Bad Homburg. Die Zahl der „Stolpersteine“ in der Kurstadt ist am Montag auf 61 angewachsen. Zum sechsten Mal seit 2016 war der Künstler Gunter Demnig in der Kurstadt und verlegte diesmal in der oberen Louisenstraße fünf Steine mit der markanten goldglänzenden Messinghaube, fünf weitere Mahnmale wider das Vergessen grausamer nationalsozialistischer Vernichtung. Verlegt wurden die Steine zur Erinnerung an Mitglieder der Familie Ackermann, sieben Nachfahren waren aus diesem Anlass aus Israel und den USA angereist.
Vor seiner eigentlichen Arbeit macht Gunter Demnig das, was sonst oft stille Helfer im Hintergrund machen. Er putzt mit bedächtiger Hand bereits von ihm verlegte Stolpersteine in der Louisenstraße, am Eingang zur Passage zwischen Woolworth und Peek & Cloppenburg. Sie erinnern an die Familien Din- kelspühler, Sandberg und Dornberg.
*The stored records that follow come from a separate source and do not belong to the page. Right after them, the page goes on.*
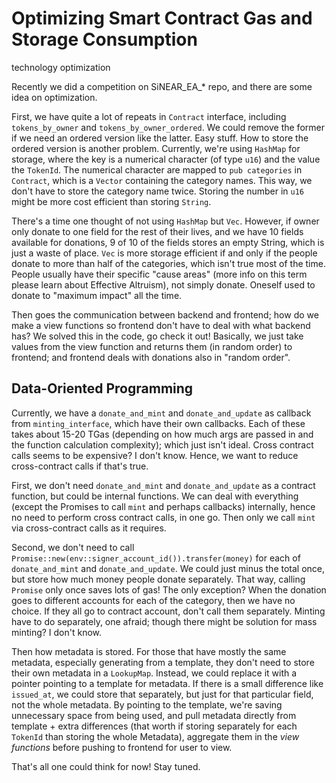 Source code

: # Optimizing Smart Contract Gas and Storage Consumption
technology optimization

Recently we did a competition on SiNEAR_EA_* repo, and there are some idea on optimization. 

First, we have quite a lot of repeats in `Contract` interface, including `tokens_by_owner` and `tokens_by_owner_ordered`. We could remove the former if we need an ordered version like the latter. Easy stuff. 
How to store the ordered version is another problem. Currently, we're using `HashMap` for storage, where the key is a numerical character (of type `u16`) and the value the `TokenId`. The numerical character are mapped to `pub categories` in `Contract`, which is a `Vector` containing the category names. This way, we don't have to store the category name twice. 
Storing the number in `u16` might be more cost efficient than storing `String`. 

There's a time one thought of not using `HashMap` but `Vec`. However, if owner only donate to one field for the rest of their lives, and we have 10 fields available for donations, 9 of 10 of the fields stores an empty String, which is just a waste of place. `Vec` is more storage efficient if and only if the people 
donate to more than half of the categories, which isn't true most of the time. People usually have their specific "cause areas" (more info on this term please learn about Effective Altruism), not simply donate. Oneself used to donate to "maximum impact" all the time. 

Then goes the communication between backend and frontend; how do we make a view functions so frontend don't have to deal with what backend has? We solved this in the code, go check it out! Basically, we just take values from the view function and returns them (in random order) to frontend; and frontend deals with donations also in "random order". 

## Data-Oriented Programming
Currently, we have a `donate_and_mint` and `donate_and_update` as callback from `minting_interface`, which have their own callbacks. Each of these takes about 15-20 TGas (depending on how much args are passed in and the function 
calculation complexity); which just isn't ideal. Cross contract calls seems to be expensive? I don't know. Hence, we want to reduce cross-contract calls if that's true. 

First, we don't need `donate_and_mint` and `donate_and_update` as a contract function, but could be internal functions. We can deal with everything (except the Promises to call `mint` and perhaps callbacks) internally, hence no need to perform cross contract calls, in one go. Then only we call `mint` via cross-contract calls as it requires. 

Second, we don't need to call `Promise::new(env::signer_account_id()).transfer(money)` for each of `donate_and_mint` and `donate_and_update`. We could just minus the total once, but store how much money people donate separately. That way, calling `Promise` only once saves lots of gas! The only exception? When the donation goes to different accounts for each of the category, then we have no choice. If they all go to contract account, don't call them separately. 
Minting have to do separately, one afraid; though there might be solution for mass minting? I don't know. 

Then how metadata is stored. For those that have mostly the same metadata, especially generating from a template, they don't need to store their own metadata in a `LookupMap`. Instead, we could replace it with a pointer pointing to a template for metadata. If there is a small difference like `issued_at`, we could store that separately, but just for that particular field, not the whole metadata. 
By pointing to the template, we're saving unnecessary space from being used, and pull metadata directly from template + extra differences (that worth if storing separately for each `TokenId` than storing the whole Metadata), aggregate them in the _view functions_ before pushing to frontend for user to view. 

That's all one could think for now! Stay tuned.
An dieser Stelle war der letzte frei gewählte Wohnort der jüdischen Familien, nur dort sollen die Erinnerungssteine verlegt werden.
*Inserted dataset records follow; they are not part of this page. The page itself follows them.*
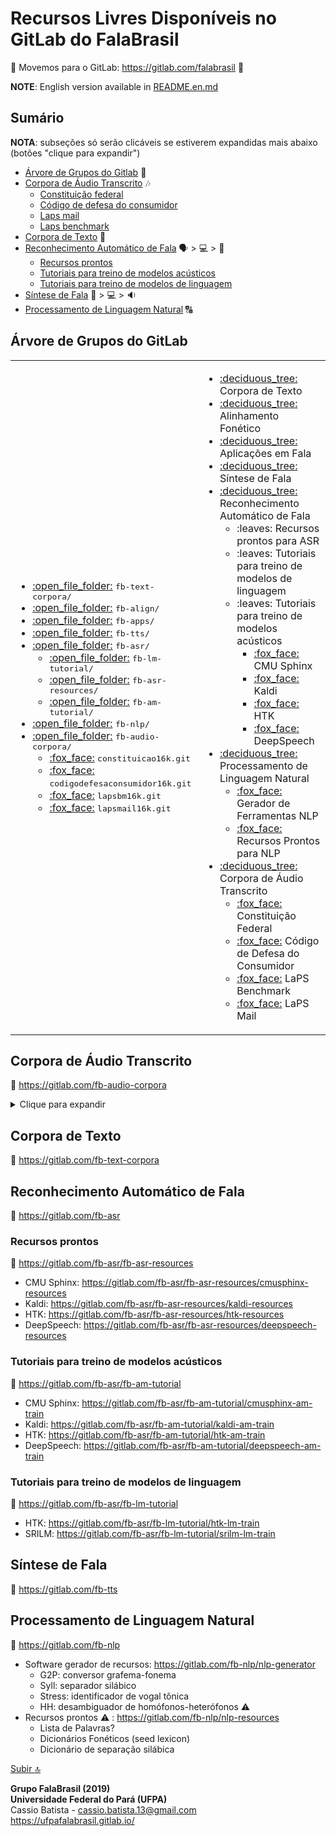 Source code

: # Recursos Livres Disponíveis no GitLab do FalaBrasil

:fox_face:
Movemos para o GitLab: https://gitlab.com/falabrasil
:fox_face:

**NOTE**: English version available in [README.en.md](./README.en.md)

## Sumário
**NOTA**: subseções só serão clicáveis se estiverem expandidas mais abaixo (botões "clique para expandir")

- [Árvore de Grupos do Gitlab](#árvore-de-grupos-do-gitLab) :deciduous_tree:
- [Corpora de Áudio Transcrito](#corpora-de-áudio-transcrito) :notes:
    - [Constituição federal](#constituição-federal)
    - [Código de defesa do consumidor](#código-de-defesa-do-consumidor)
    - [Laps mail](#laps-mail)
    - [Laps benchmark](#laps-benchmark)
- [Corpora de Texto](#corpora-de-texto) :book:
- [Reconhecimento Automático de Fala](#reconhecimento-automático-de-fala) :speaking_head: > :computer: > :scroll:
    - [Recursos prontos](#recursos-prontos)
    - [Tutoriais para treino de modelos acústicos](#tutoriais-para-treino-de-modelos-acústicos)
    - [Tutoriais para treino de modelos de linguagem](#tutoriais-para-treino-de-modelos-de-linguagem)
- [Síntese de Fala](#síntese-de-fala) :scroll: > :computer: > :sound:
- [Processamento de Linguagem Natural](#processamento-de-linguagem-natural) :capital_abcd:

## Árvore de Grupos do GitLab
<!--begin=html--> 
<table>
<tbody>
	<td>
		<ul>
			<li> <a href="https://gitlab.com/fb-text-corpora"                  >:open_file_folder:</a> <tt>fb-text-corpora/</tt>  </li>
			<li> <a href="https://gitlab.com/fb-align"                         >:open_file_folder:</a> <tt>fb-align/</tt>         </li>
			<li> <a href="https://gitlab.com/fb-apps"                          >:open_file_folder:</a> <tt>fb-apps/</tt>          </li>
			<li> <a href="https://gitlab.com/fb-tts"                           >:open_file_folder:</a> <tt>fb-tts/</tt>           </li>
			<li> <a href="https://gitlab.com/fb-asr"                           >:open_file_folder:</a> <tt>fb-asr/</tt>
				<ul>
					<li> <a href="https://gitlab.com/fb-asr/fb-lm-tutorial"    >:open_file_folder:</a> <tt>fb-lm-tutorial/</tt>    </li>
					<li> <a href="https://gitlab.com/fb-asr/fb-asr-resources"  >:open_file_folder:</a> <tt>fb-asr-resources/</tt>  </li>
					<li> <a href="https://gitlab.com/fb-asr/fb-am-tutorial"    >:open_file_folder:</a> <tt>fb-am-tutorial/</tt>    </li>
				</ul>
			</li>
			<li> <a href="https://gitlab.com/fb-nlp"                           >:open_file_folder:</a> <tt>fb-nlp/</tt>            </li>
			<li> <a href="https://gitlab.com/fb-audio-corpora"                 >:open_file_folder:</a> <tt>fb-audio-corpora/</tt>  
				<ul>
					<li> <a href="https://gitlab.com/fb-audio-corpora/constituicao16k"           >:fox_face:</a> <tt>constituicao16k.git</tt>            </li>
					<li> <a href="https://gitlab.com/fb-audio-corpora/codigodefesaconsumidor16k" >:fox_face:</a> <tt>codigodefesaconsumidor16k.git</tt>  </li>
					<li> <a href="https://gitlab.com/fb-audio-corpora/lapsbm16k"                 >:fox_face:</a> <tt>lapsbm16k.git</tt>                  </li>
					<li> <a href="https://gitlab.com/fb-audio-corpora/lapsmail16k"               >:fox_face:</a> <tt>lapsmail16k.git</tt>                </li>
				</ul>
			</li>
		</ul>
	</td>
	<td>
		<ul>
			<li> <a href="https://gitlab.com/fb-text-corpora"  >:deciduous_tree:</a>  Corpora de Texto                              </li>
			<li> <a href="https://gitlab.com/fb-align"         >:deciduous_tree:</a>  Alinhamento Fonético                          </li>
			<li> <a href="https://gitlab.com/fb-apps"          >:deciduous_tree:</a>  Aplicações em Fala                            </li>
			<li> <a href="https://gitlab.com/fb-tts"           >:deciduous_tree:</a>  Síntese de Fala                               </li>
			<li> <a href="https://gitlab.com/fb-asr"           >:deciduous_tree:</a>  Reconhecimento Automático de Fala
				<ul>
					<li> :leaves:                                                     Recursos prontos para ASR                     </li>
					<li> :leaves:                                                     Tutoriais para treino de modelos de linguagem </li>
					<li> :leaves:                                                     Tutoriais para treino de modelos acústicos    
						<ul>
							<li> <a href="https://gitlab.com/fb-asr/fb-am-tutorial/cmusphinx-am-train"     >:fox_face:</a> CMU Sphinx                </li>
							<li> <a href="https://gitlab.com/fb-asr/fb-am-tutorial/kaldi-am-train"         >:fox_face:</a> Kaldi                     </li>
							<li> <a href="https://gitlab.com/fb-asr/fb-am-tutorial/htk-am-train"           >:fox_face:</a> HTK                       </li>
							<li> <a href="https://gitlab.com/fb-asr/fb-am-tutorial/deepspeech-am-train"    >:fox_face:</a> DeepSpeech                </li>
						</ul>
					</li>
				</ul>
			</li>
			<li> <a href="https://gitlab.com/fb-nlp"          >:deciduous_tree:</a> Processamento de Linguagem Natural              
				<ul>
					<li> <a href="https://gitlab.com/fb-nlp/nlp-generator"           >:fox_face:</a> Gerador de Ferramentas NLP                   </li>
					<li> <a href="https://gitlab.com/fb-nlp/nlp-resources"           >:fox_face:</a> Recursos Prontos para NLP                    </li>
				</ul>
			</li>
			<li> <a href="https://gitlab.com/fb-audio-corpora">:deciduous_tree:</a> Corpora de Áudio Transcrito                     
				<ul>
					<li> <a href="https://gitlab.com/fb-audio-corpora/constituicao16k"           >:fox_face:</a> Constituição Federal                 </li>
					<li> <a href="https://gitlab.com/fb-audio-corpora/codigodefesaconsumidor16k" >:fox_face:</a> Código de Defesa do Consumidor       </li>
					<li> <a href="https://gitlab.com/fb-audio-corpora/lapsbm16k"                 >:fox_face:</a> LaPS Benchmark                       </li>
					<li> <a href="https://gitlab.com/fb-audio-corpora/lapsmail16k"               >:fox_face:</a> LaPS Mail                            </li>
				</ul>
			</li>
		</ul>
	</td>
</tbody>
</table>
<!--end=html-->  

## Corpora de Áudio Transcrito
:link: https://gitlab.com/fb-audio-corpora

<details>
<summary>Clique para expandir</summary>

### Constituição federal
:link: https://gitlab.com/fb-audio-corpora/constituicao16k

> Corpus de voz da Constituição Federal. Os arquivos de áudio foram reamostrados
para 16.000 Hz com 16 bits. Em seguida, os arquivos foram segmentados em
arquivos menores, com aproximadamente 30 segundos de duração cada, e por fim
transcritos. Atualmente, o corpus é composto por um único locutor do sexo
masculino.  Os arquivos totalizam aproximadamente 9 horas de áudio. O ambiente
de gravação utilizado é bastante controlado.

### Código de defesa do consumidor
:link: https://gitlab.com/fb-audio-corpora/codigodefesaconsumidor16k

### Laps mail
:link: https://gitlab.com/fb-audio-corpora/lapsmail16k

> Corpus de voz que representa o contexto de uma aplicação de correio 
eletrônico, utilizado para a avaliação de sistemas LVCSR para tarefas de comando
e controle. Atualmente, composto por 86 sentenças (43 comando e 43 nomes
próprios) gravados por 25 voluntários (21 homens e 4 mulheres), o que
corresponde a 84 minutos minutos de áudio com um vocabulário de 95 palavras. As
gravações foram realizadas com um microfone de alta qualidade (Shure PG30) em um
ambiente de gravação não controlado.

### Laps benchmark
:link: https://gitlab.com/fb-audio-corpora/lapsbm16k

> Corpus de voz utilizado para avaliação de desempenho de sistemas LVCSR.
Atualmente composto por 700 frases, o corpus possui 35 locutores com 20 frases
cada, sendo 25 homens e 10 mulheres, o que corresponde a aproximadamente 54
minutos de áudio. Este corpus será expandido de forma a ter 50 locutores com a
mesma distribuição, totalizando 1.000 frases. Todas as gravações foram
realizadas em computadores utilizando microfones comuns. A taxa de amostragem
utilizada foi de 16.000 Hz e cada amostra foi representada com 16 bits. O
ambiente não foi controlado, existindo a presença de ruído nas gravações, com
isso busca-se caracterizar ambientes onde software de reconhecimento de voz são
utilizados.
</details>

## Corpora de Texto
:link: https://gitlab.com/fb-text-corpora

## Reconhecimento Automático de Fala
:link: https://gitlab.com/fb-asr

### Recursos prontos
:link: https://gitlab.com/fb-asr/fb-asr-resources
- CMU Sphinx: https://gitlab.com/fb-asr/fb-asr-resources/cmusphinx-resources
- Kaldi:      https://gitlab.com/fb-asr/fb-asr-resources/kaldi-resources
- HTK:        https://gitlab.com/fb-asr/fb-asr-resources/htk-resources
- DeepSpeech: https://gitlab.com/fb-asr/fb-asr-resources/deepspeech-resources

### Tutoriais para treino de modelos acústicos
:link: https://gitlab.com/fb-asr/fb-am-tutorial
- CMU Sphinx: https://gitlab.com/fb-asr/fb-am-tutorial/cmusphinx-am-train
- Kaldi:      https://gitlab.com/fb-asr/fb-am-tutorial/kaldi-am-train
- HTK:        https://gitlab.com/fb-asr/fb-am-tutorial/htk-am-train
- DeepSpeech: https://gitlab.com/fb-asr/fb-am-tutorial/deepspeech-am-train

### Tutoriais para treino de modelos de linguagem
:link: https://gitlab.com/fb-asr/fb-lm-tutorial
- HTK:   https://gitlab.com/fb-asr/fb-lm-tutorial/htk-lm-train
- SRILM: https://gitlab.com/fb-asr/fb-lm-tutorial/srilm-lm-train

## Síntese de Fala
:link: https://gitlab.com/fb-tts

## Processamento de Linguagem Natural
:link: https://gitlab.com/fb-nlp
- Software gerador de recursos: https://gitlab.com/fb-nlp/nlp-generator
    - G2P: conversor grafema-fonema
    - Syll: separador silábico
    - Stress: identificador de vogal tônica
    - HH: desambiguador de homófonos-heterófonos :warning:
- Recursos prontos :warning: : https://gitlab.com/fb-nlp/nlp-resources
    - Lista de Palavras?
    - Dicionários Fonéticos (seed lexicon)
    - Dicionário de separação silábica

[Subir :top:](#recursos-livres-disponíveis-no-gitlab-do-falabrasil)

__Grupo FalaBrasil (2019)__    
__Universidade Federal do Pará (UFPA)__    
Cassio Batista - cassio.batista.13@gmail.com    
https://ufpafalabrasil.gitlab.io/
So wie jetzt für Salomon Ackermann und seine Ehefrau Gertrud, für deren Söhne Edmund und Julius Edmund und für Mina Götz. Eine Leder- und Fellhandlung hat Salomon Ackermann in Höhe der heutigen Louisenstraße 23 betrieben, bevor die Familie „unfreiwillig verzogen“ ist, bevor die Söhne in Richtung Palästina und USA geflüchtet sind. Die Recherchen der Nachfahren sind Grundlage einer aufwendigen Dokumentation der Familiengeschichte der Ackermanns. Gunter Demnig arbeitet am Boden, während andere im Stehen Lebensgeschichten in Kurzfassung am Mikro erzählen. Auch die Menge der aufdringlichen Fotografen stört den Meister nicht, das kann er alles ausblenden bei der Arbeit an seinem wichtigsten Lebenswerk. Gunter Demnig, der Mann aus dem Vogelsberg, kniet immer wieder nieder. Die Idee für das konzeptuelle Kunstwerk der „Stolpersteine“ ist 30 Jahre alt, den ersten hat er am 16. Dezember 1992 vor dem Kölner Dom als Mahnmal ins städtische Straßenpflaster gepflanzt.
Der 100 000. Stein im Jahr 2023
Inzwischen gibt es sie in mehr als 1300 Orten, in 30 europäischen Ländern zwischen Hammerfest und Saloniki, zwischen Moskau im Osten und Reims im Westen. Die meisten, vor allem in Deutschland, hat Demnig selbst verlegt, um die 96 000 sind es bisher, jetzt freut er sich auf den 100 000. Stein. Nächstes Jahr soll es so weit sein. In aller Bescheidenheit, an einem schlichten Ort, großes Gedöns mit viel Prominenz passt nicht so sehr zu dem Mann in Arbeitshose mit Hut und Knieschoner, der nächste Woche seinen 75. Geburtstag feiert.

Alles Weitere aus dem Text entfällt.